The grid used to display each table is smart -- you can drag a column to a bar at the top of the view window to group your data by that column, for instance. You can also update the data in the DataSet and change the view's RowState filter to see only rows in a particular update state -- for example, only deleted rows. You can also view (and play with) some of the properties for the DataSet. You can even write the DataSet out to an XML file or load some test data from a previously saved version of the DataSet.
Having said that, I have to say that DotNetDan's DataSet Visualizer is faster at loading data than the RightHand visualizer, so I keep DotNetDan's around for when I don't need RightHand's power.
Also in the visualizers category is the Web Visualizer for ASP.NET applications. This visualizer is available from the DataTip for any reference to the ASP.NET Page object (including Me and this in an ASP.NET code file).
With Web Visualizer, you can view all the data in the Server object Server Variables collection and from the Request object Forms collection. You can also look at the querystring sent from the browser or list the contents in the Session and Application objects. With the Session and Application objects, however, if you're storing something other than scalar data, all you see is the object's type name.
There are other visualizers available, including ones that allow you to view the Cache and LINQ queries issued against the Entity Framework (EF), and yet another visualizer that lets you see the SQL coming out of LINQ queries against the EF. The only unfortunate thing is that there's no central list of Visual Studio visualizers. Many, but not all, can be found in the Visual Studio Extension Manager.
It includes, for instance, the ASP.NET MVC Routing Visualizer. If you're using routing in either ASP.NET MVC or plain-old ASP.NET, you need this tool. The interactions between the routing rules you set up can yield surprising results ("Why am I getting that page?"), and debugging those rules can be challenging. The Visualizer lets you enter URLs and see how routing will decode them, including which rule will be used for any URL. To use it in break mode, switch to your global.asax file and hover your mouse over a reference to your RouteTable. Once the DataTip comes up, drill down into the Routes collection and click on the magnifying glass icon.
Tracing
Tracing is fundamentally unsexy. However, in production, when you have one of those elusive bugs that's hard to stabilize (one of those bugs that goes away and comes back on its own), tracing is the only way to gather the evidence you need. Tracing first consists of instrumenting your code to write messages to some log file that should give you the evidence you need to stabilize the bug. But for that evidence to be useful, you also need a tool to analyze the file's contents.

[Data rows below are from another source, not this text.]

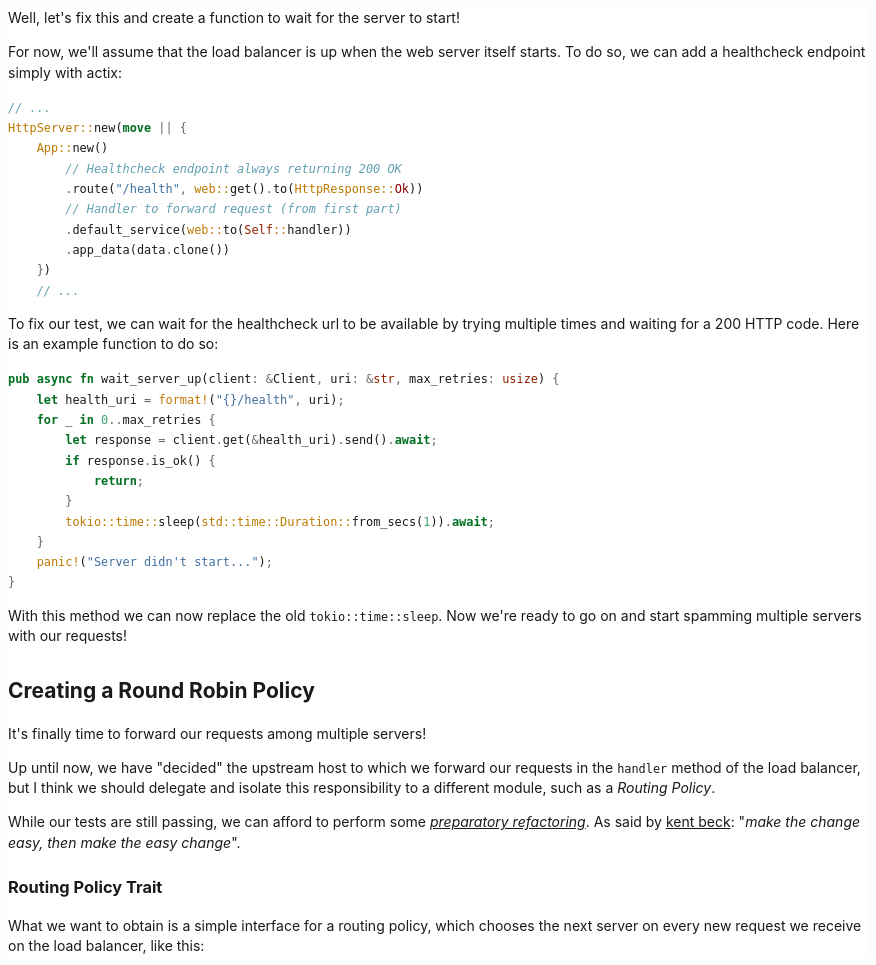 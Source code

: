 Well, let's fix this and create a function to wait for the server to start!

For now, we'll assume that the load balancer is up when the web server itself starts. To do so, we can add a healthcheck endpoint simply with actix:

```rust
// ...
HttpServer::new(move || {
	App::new()
		// Healthcheck endpoint always returning 200 OK
		.route("/health", web::get().to(HttpResponse::Ok))
		// Handler to forward request (from first part)
		.default_service(web::to(Self::handler))
		.app_data(data.clone())
	})
	// ...
```

To fix our test, we can wait for the healthcheck url to be available by trying multiple times and waiting for a 200 HTTP code. Here is an example function to do so:

```rust
pub async fn wait_server_up(client: &Client, uri: &str, max_retries: usize) {
	let health_uri = format!("{}/health", uri);
	for _ in 0..max_retries {
		let response = client.get(&health_uri).send().await;
		if response.is_ok() {
			return;
		}
		tokio::time::sleep(std::time::Duration::from_secs(1)).await;
	}
	panic!("Server didn't start...");
}
```

With this method we can now replace the old `tokio::time::sleep`. Now we're ready to go on and start spamming multiple servers with our requests!

## Creating a Round Robin Policy

It's finally time to forward our requests among multiple servers!

Up until now, we have "decided" the upstream host to which we forward our requests in the `handler` method of the load balancer, but I think we should delegate and isolate this responsibility to a different module, such as a *Routing Policy*.

While our tests are still passing, we can afford to perform some *[preparatory refactoring](https://martinfowler.com/articles/preparatory-refactoring-example.html)*. As said by [kent beck](https://x.com/KentBeck/status/250733358307500032?lang=en): "*make the change easy, then make the easy change*".

### Routing Policy Trait

What we want to obtain is a simple interface for a routing policy, which chooses the next server on every new request we receive on the load balancer, like this:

While there are lots of tracing packages for .NET developers, I use log4net. Among other features, log4net lets me embed my trace statements in my code, and then activate or deactivate them at runtime without having to recompile my application. One caveat: log4net is a very flexible tool and may be more of a logging tool than you need.
When it comes to reading those log files, I use Log Parser Lizard from Lizard Labs. The free version has some locked features that are only available if you buy the product, which is about $25, but I haven't felt the need yet. Log Parser Lizard uses a SQL-like syntax to query log files (including CSV and XML files) and understands the IIS, Windows event logs and the log4net file formats straight out of the box. The results are displayed in a grid, making it so much like using Server Explorer to view databases that I feel very comfortable with it.
While all of these tools are useful, don't forget that your most important tool is the debugging process. These tools can help you with defining and stabilizing your bug, but, in the end, it's the process that will let you define and apply the solution.